There's been a spate of journo indignation lately: that Hastings dared to write what he actually heard from McChrystal and company, instead of keeping it within the family; Logan joins David Brooks, most notably, but there are others arguing that if you want access, you have to play the game. Which says far more about their practices and how much the public can depend on them than it does about Michael Hastings.
And then there was the uproar at the Washington Post about un-toilet-trained bloggers from, presumably, more of those Official Journalists, as Dave Weigel was outed by an anonymous member of an off-the-record e-mail list who decided to break those rules (an Official Journalist, perhaps?).
And, a week or so back, James Risen's obscenely-expressed fury at bloggers who dare to question an Official Journalist's story.

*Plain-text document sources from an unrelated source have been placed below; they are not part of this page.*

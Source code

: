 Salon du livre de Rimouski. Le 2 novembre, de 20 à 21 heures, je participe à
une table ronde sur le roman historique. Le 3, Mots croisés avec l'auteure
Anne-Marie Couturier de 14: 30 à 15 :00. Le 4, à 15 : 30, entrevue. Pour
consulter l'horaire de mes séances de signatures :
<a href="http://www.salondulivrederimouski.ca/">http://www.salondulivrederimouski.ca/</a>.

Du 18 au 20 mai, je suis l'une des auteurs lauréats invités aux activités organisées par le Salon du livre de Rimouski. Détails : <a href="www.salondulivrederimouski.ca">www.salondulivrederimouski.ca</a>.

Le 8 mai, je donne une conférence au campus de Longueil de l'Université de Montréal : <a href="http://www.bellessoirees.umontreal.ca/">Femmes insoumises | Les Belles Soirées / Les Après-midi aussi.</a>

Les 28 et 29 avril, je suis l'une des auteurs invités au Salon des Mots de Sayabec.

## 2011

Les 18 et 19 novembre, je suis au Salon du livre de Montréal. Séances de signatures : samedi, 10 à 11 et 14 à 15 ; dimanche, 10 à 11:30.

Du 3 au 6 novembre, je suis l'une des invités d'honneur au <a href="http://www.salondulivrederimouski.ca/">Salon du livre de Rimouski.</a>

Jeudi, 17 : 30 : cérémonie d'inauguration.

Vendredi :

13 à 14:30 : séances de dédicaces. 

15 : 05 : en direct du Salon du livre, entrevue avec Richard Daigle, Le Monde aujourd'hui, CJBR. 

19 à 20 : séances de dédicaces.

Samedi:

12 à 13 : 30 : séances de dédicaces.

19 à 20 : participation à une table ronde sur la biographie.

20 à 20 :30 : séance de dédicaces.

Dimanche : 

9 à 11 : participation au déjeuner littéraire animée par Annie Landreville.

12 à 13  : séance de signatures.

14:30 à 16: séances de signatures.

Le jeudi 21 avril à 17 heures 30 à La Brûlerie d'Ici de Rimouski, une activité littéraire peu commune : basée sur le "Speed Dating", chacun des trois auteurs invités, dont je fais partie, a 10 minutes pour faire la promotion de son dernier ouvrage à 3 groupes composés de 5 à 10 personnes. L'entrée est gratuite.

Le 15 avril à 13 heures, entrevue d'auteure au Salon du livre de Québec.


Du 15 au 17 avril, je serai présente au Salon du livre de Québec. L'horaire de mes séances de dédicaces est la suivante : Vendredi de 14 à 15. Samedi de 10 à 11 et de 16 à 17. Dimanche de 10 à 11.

It's the summer, supposed to be lapsing into the unofficial August vacation for Official Journalists known as the Silly Season. But the world seems to keep ticking on, as do the bloggers, and the future of the news business remains very much up in the air. So it's not surprising that those who consider themselves part of that elite profession might be getting testy.
It's an unruly world out there. Journalists are supposed to explore it. But it looks like some of them have been all too protected for far too long.
Meanwhile, the blogosphere shows them up once again. We can contrast this to Risen's tantrum or to the propensity of newspapers to hide corrections in small print on an interior page. The serious bloggers I know are not afraid to say they were wrong.